Me and Pete, in the wake of Saturday.
Patrick podniósł brew na ten wers, a Pete wyszczerzył się do niego. To były początki jego nowego zadurzenia w Patricku, a ta piosenka wyrażała- przynajmniej według Pete'a fakt, że chce z nim być na zawsze.
From Under The Cork Tree - Sugar, We're Going Down.
Pete zauroczył się w Patricku jak jeszcze nigdy. Zauroczył się w jego głupich, długich bokobrodach i głupich okularach. Zauroczył się w sposobie jaki drżał przed wystąpieniem i przewracał oczami. Serce Pete'a biło szybciej, gdy siadał obok niego, przybliżał czoło do jego i słuchali muzyki lub pracowali nad piosenkami. Jego ręce dygotały, gdy Patrick podpierał swoje stopy na jego kolanach, a laptop kładł na brzuchu. Patrick nigdy tego nie zauważył zbyt skupiony na muzyce.
Na scenie Pete lgnął do Patricka całując jego policzek lub szyję. Chłopak zawsze okropnie się rumienił, a Pete śmiejąc się odsuwał się tańcząc ze swoim basem.

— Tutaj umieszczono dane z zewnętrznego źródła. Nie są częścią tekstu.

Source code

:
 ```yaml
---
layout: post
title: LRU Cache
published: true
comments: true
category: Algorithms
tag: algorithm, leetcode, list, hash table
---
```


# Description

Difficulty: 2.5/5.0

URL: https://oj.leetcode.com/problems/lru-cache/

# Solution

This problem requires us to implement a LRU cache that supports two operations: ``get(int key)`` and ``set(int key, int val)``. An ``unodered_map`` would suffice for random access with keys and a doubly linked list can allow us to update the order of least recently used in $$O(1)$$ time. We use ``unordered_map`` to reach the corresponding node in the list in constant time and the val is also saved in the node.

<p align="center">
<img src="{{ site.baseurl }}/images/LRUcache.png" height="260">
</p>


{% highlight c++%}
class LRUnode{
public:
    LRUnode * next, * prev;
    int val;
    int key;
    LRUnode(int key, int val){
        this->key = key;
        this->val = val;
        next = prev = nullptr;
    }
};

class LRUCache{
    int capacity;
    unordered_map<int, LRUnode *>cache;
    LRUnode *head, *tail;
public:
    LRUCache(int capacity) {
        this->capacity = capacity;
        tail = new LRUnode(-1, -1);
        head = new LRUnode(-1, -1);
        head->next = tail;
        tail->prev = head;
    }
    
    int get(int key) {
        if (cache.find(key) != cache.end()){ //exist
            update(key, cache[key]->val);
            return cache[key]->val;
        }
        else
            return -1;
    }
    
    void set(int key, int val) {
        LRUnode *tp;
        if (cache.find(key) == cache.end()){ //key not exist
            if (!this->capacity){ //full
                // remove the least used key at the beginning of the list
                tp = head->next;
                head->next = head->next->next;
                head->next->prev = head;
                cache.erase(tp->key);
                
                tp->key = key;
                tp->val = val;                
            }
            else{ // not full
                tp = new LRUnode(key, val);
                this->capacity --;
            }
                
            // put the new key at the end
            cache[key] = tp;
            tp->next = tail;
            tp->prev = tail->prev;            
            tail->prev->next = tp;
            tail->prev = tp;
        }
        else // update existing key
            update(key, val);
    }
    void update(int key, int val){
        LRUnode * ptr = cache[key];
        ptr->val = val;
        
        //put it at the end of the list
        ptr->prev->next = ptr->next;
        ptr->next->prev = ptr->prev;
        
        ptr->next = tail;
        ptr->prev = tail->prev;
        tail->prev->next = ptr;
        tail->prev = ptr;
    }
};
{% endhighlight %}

I wtedy Patrick zdobył dziewczynę. Pete dąsał się przez dni odmawiając rozmowy z kimkolwiek. Po tygodniu Patrick miał dość i krzyczał na niego przez dziesięć minut. Najgorszą rzeczą było, gdy przyłapał tę dwójkę, Patrick przyciskał ją do ściany liżąc jej szyję. Serce Pete'a skręciło się, a głowa napełniła się zazdrością. To powinien być on. Pewnej nocy Pete znalazł się na parkingu trzymając w ręce butelkę Lorazepamu i pragnąc śmierci. W jakiś sposób zdołał zadzwonić do Patricka.
Patrick uratował mu tej nocy życie.
Oh, don't mind me, I'm watching you two from the closet, wishing to be the friction in your jeans.
Nikt nie podejrzewał, że ta piosenka jest o jego najlepszym przyjacielu.
Infinity on High - G.I.N.A.S.F.S
Przez wiele tygodni Pete zaprzeczał zanim w końcu przyznał samemu sobie. Był beznadziejnie zakochany w Patricku Stumpie.
Patrick wciąż był ze swoją dziewczyną, mijały już trzy lata. Pete bardzo próbował być szczęśliwy za nich dwoje, wymusić uśmiech, gdy Patrick o niej rozmawiał, machać do niej, gdy była w kulisach. Bolało, to bolało tak bardzo. Pete spędzał większość swoich dni w pokoju pisząc zdenerwowany lub myśląc czy jest jeszcze coś dla czego chciałby żyć. Wszystkie zeszyty były zapełnione niedopracowanymi tekstami piosenek o Patricku i w jaki sposób łamie on mu serce.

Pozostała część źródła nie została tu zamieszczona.